REQUIREMENT => Print the entire listing. Each line must match the original exactly.

SOURCE MATERIAL =>
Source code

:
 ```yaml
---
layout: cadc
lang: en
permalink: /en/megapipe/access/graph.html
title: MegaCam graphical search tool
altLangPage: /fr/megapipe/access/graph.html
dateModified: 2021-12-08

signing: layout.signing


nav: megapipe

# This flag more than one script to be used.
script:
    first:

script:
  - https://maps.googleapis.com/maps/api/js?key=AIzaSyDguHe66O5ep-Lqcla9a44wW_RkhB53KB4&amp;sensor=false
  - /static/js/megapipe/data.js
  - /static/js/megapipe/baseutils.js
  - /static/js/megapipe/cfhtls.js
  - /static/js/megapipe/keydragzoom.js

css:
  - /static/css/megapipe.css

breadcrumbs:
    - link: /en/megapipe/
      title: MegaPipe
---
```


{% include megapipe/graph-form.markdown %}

ANSWER FOR THE TASK =>
Source code

:
 ```yaml
---
layout: cadc
lang: en
permalink: /en/megapipe/access/graph.html
title: MegaCam graphical search tool
altLangPage: /fr/megapipe/access/graph.html
dateModified: 2021-12-08

signing: layout.signing


nav: megapipe

# This flag more than one script to be used.
script:
    first:

script:
  - https://maps.googleapis.com/maps/api/js?key=AIzaSyDguHe66O5ep-Lqcla9a44wW_RkhB53KB4&amp;sensor=false
  - /static/js/megapipe/data.js
  - /static/js/megapipe/baseutils.js
  - /static/js/megapipe/cfhtls.js
  - /static/js/megapipe/keydragzoom.js

css:
  - /static/css/megapipe.css

breadcrumbs:
    - link: /en/megapipe/
      title: MegaPipe
---
```


{% include megapipe/graph-form.markdown %}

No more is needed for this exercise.